あんたうちのお嬢様が変人で、屋敷の人間が止められないこと知ってたんかい!?
よく息子の嫁に選ぶ気になったな!?
「だからこそ、お嬢様を支えるべく選ばれたのです。少なくとも、今はここを離れるわけには参りません」
ある意味陛下の器のデカさに感動したが、まあ、それはそれ。
「俺のところに来たら、子爵相当位の……相当の部分を外すとしてもか? 正式な子爵として出迎えるとすればどうだ」
「…………大変名誉なことですが。あの、えー、私は」
「領地はやれぬが、法衣貴族の俸給は……金2000くらいだったか?」
「ええ、子爵で職能がなければそれぐらいかと」
陛下が旦那様に確認すると、旦那様もそれを認めた。
金貨2000枚?
給料が今の二十五倍。それなら借金の返済にも目途が立つ。
これは、大分いいお話なのではないだろうか。
少なくとも、子爵として仕事をするなら「お嬢様のコントロールを一歩間違えたら不敬で首がぶっ飛ぶ」などというシチュエーションは、そうそう訪れなくなるのだし。

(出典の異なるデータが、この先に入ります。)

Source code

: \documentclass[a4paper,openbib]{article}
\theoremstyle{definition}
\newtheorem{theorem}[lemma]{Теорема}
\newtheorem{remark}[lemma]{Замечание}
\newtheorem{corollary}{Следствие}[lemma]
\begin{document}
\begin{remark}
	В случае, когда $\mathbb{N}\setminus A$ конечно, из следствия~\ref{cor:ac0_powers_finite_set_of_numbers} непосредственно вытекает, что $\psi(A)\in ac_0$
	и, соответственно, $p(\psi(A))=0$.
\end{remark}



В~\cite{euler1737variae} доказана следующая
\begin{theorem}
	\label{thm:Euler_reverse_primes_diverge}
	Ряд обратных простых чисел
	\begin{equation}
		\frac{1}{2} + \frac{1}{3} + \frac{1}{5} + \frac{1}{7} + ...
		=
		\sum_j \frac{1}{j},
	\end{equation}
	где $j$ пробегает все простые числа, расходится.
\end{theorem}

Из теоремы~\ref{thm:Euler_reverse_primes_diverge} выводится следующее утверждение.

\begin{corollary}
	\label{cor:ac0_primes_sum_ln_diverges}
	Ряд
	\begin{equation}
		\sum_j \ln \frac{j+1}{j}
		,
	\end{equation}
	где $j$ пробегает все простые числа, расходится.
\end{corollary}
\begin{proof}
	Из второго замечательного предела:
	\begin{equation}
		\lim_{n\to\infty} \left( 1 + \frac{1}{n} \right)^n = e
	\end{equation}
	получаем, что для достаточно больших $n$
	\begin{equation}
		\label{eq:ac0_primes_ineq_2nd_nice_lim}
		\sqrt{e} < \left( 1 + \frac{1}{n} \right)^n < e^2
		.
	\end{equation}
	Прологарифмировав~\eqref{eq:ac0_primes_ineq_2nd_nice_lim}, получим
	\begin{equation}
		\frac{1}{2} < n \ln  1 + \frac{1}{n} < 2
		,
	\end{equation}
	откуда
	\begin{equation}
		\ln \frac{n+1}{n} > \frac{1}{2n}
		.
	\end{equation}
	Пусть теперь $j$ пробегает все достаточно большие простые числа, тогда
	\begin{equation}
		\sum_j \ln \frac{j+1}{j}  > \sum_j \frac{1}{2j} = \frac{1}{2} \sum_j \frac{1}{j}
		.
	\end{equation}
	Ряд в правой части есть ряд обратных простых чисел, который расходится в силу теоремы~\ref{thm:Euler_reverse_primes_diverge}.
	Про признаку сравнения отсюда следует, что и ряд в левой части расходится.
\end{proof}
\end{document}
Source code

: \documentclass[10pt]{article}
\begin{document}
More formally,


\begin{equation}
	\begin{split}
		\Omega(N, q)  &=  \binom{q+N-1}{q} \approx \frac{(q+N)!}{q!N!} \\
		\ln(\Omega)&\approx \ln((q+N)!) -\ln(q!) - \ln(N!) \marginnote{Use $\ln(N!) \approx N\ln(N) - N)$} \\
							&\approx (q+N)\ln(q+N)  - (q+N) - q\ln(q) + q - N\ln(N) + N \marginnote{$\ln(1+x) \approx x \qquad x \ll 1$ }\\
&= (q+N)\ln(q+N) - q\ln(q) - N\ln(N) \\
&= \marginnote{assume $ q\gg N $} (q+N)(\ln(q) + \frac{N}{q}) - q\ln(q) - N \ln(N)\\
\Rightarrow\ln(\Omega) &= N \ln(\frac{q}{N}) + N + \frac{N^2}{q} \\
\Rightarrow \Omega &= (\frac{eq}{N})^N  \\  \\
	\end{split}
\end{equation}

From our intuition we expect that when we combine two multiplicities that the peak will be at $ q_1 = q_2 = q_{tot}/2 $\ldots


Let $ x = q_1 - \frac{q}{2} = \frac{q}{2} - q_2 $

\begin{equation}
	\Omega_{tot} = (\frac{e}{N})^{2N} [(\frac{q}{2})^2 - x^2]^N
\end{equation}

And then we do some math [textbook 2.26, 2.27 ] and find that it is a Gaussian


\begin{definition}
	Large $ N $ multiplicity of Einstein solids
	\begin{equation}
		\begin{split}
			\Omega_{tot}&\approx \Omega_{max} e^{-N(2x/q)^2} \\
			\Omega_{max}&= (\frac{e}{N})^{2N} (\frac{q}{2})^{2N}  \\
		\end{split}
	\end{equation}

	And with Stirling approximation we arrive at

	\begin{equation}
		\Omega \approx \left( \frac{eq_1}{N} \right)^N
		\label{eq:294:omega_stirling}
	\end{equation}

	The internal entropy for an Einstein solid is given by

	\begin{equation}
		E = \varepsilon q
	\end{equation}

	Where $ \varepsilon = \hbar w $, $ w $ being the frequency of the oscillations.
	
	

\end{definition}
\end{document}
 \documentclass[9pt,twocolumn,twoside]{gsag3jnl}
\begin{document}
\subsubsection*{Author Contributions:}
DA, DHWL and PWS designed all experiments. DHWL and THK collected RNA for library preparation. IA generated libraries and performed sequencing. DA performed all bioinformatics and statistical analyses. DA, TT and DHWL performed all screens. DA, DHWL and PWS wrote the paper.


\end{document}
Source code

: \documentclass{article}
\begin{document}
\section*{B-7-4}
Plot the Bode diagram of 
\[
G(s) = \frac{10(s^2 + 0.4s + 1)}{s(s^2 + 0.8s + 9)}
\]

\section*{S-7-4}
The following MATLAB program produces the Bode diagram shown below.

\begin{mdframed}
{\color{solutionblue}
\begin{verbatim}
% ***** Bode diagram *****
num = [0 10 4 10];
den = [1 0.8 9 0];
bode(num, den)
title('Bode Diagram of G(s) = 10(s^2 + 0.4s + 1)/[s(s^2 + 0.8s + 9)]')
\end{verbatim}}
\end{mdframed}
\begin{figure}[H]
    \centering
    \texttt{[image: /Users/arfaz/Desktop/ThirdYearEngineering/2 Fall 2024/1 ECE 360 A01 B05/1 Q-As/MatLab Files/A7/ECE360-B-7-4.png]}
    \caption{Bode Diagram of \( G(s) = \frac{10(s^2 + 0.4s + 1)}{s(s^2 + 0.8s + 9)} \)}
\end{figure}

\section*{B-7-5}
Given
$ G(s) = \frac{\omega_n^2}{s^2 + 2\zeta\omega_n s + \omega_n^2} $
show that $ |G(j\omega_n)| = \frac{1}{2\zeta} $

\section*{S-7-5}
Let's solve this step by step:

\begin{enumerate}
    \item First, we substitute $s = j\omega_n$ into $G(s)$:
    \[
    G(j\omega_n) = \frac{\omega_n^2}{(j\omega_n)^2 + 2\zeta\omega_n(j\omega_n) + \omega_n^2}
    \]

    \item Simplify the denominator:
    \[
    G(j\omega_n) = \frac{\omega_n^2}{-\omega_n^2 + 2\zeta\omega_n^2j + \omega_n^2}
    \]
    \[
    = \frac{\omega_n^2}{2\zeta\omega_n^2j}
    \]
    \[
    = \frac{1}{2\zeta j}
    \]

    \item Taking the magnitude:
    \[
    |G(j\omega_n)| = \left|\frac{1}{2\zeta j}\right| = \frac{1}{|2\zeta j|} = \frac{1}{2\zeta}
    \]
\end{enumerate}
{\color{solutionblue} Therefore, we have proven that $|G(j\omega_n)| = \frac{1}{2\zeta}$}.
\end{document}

公爵夫妻も乗り気だったし。これはいい話だ、それなら――
――いや、待てよ。話が旨すぎる。
ついさっきひどい目に遭ったばかりじゃないか。
学習しろ、俺。
と、俺は頭を振る。
二段構えのトラップという可能性も十分にある。
本当にスカウトしたいなら断っても押してくるだろうし、一度断って反応を見ることにした。
「ははは、陛下。お戯れを。私は未熟者でございますし……子爵の義務に耐えられるとは思えません。謹んでお断りしたく思います」
「ちっ、やはり気づいたか」
陛下が詰まらなさそうに口を尖らせ、公爵夫妻はにっこりと笑っている。
「正式に子爵となれば相応の屋敷に住まなければならないし、格に似合うだけの調度品も必要だ。初期費用で金貨五千枚は必要だろうね」
屋敷の維持費すら払えない俺に、新築の屋敷を用意することなどできない。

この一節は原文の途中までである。